== RECORDS SUPPLIED

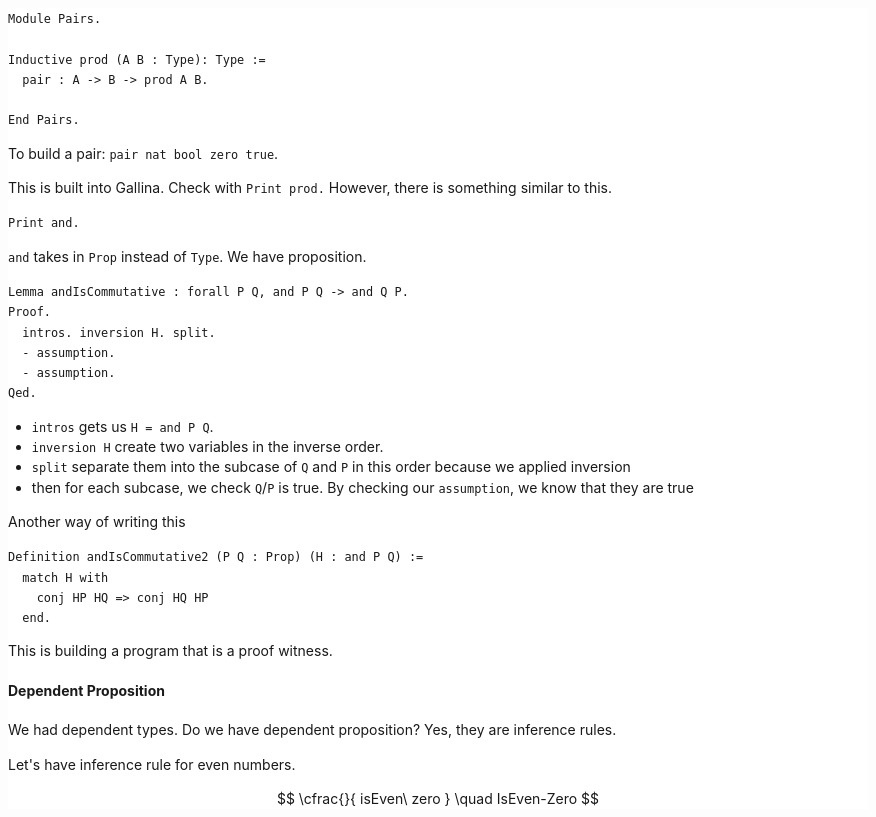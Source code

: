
 ```coq
Module Pairs.

Inductive prod (A B : Type): Type := 
  pair : A -> B -> prod A B. 

End Pairs.
```

To build a pair: `pair nat bool zero true`.

This is built into Gallina. Check with `Print prod.` 
However, there is something similar to this.
```coq
Print and.
```
`and` takes in `Prop` instead of `Type`. We have proposition.

```coq
Lemma andIsCommutative : forall P Q, and P Q -> and Q P.
Proof.
  intros. inversion H. split.
  - assumption.
  - assumption.
Qed.
```
- `intros` gets us `H = and P Q`. 
- `inversion H` create two variables in the inverse order. 
- `split` separate them into the subcase of `Q` and `P` in this order because we applied inversion
- then for each subcase, we check `Q`/`P` is true. By checking our `assumption`, we know that they are true

Another way of writing this

```coq
Definition andIsCommutative2 (P Q : Prop) (H : and P Q) :=
  match H with
    conj HP HQ => conj HQ HP
  end.
```
This is building a program that is a proof witness.

#### Dependent Proposition 

We had dependent types. Do we have dependent proposition? Yes, they are
inference rules. 

Let's have inference rule for even numbers.

$$
\cfrac{}{
  isEven\ zero
}
\quad 
IsEven-Zero
$$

====

● **EXERCISE INSTRUCTIONS**
Reproduce, word for word, every line starting at the line that contains "inference rules." and ending with the final line of the entries.

● **ANSWER AREA**
inference rules. 

Let's have inference rule for even numbers.

$$
\cfrac{}{
  isEven\ zero
}
\quad 
IsEven-Zero
$$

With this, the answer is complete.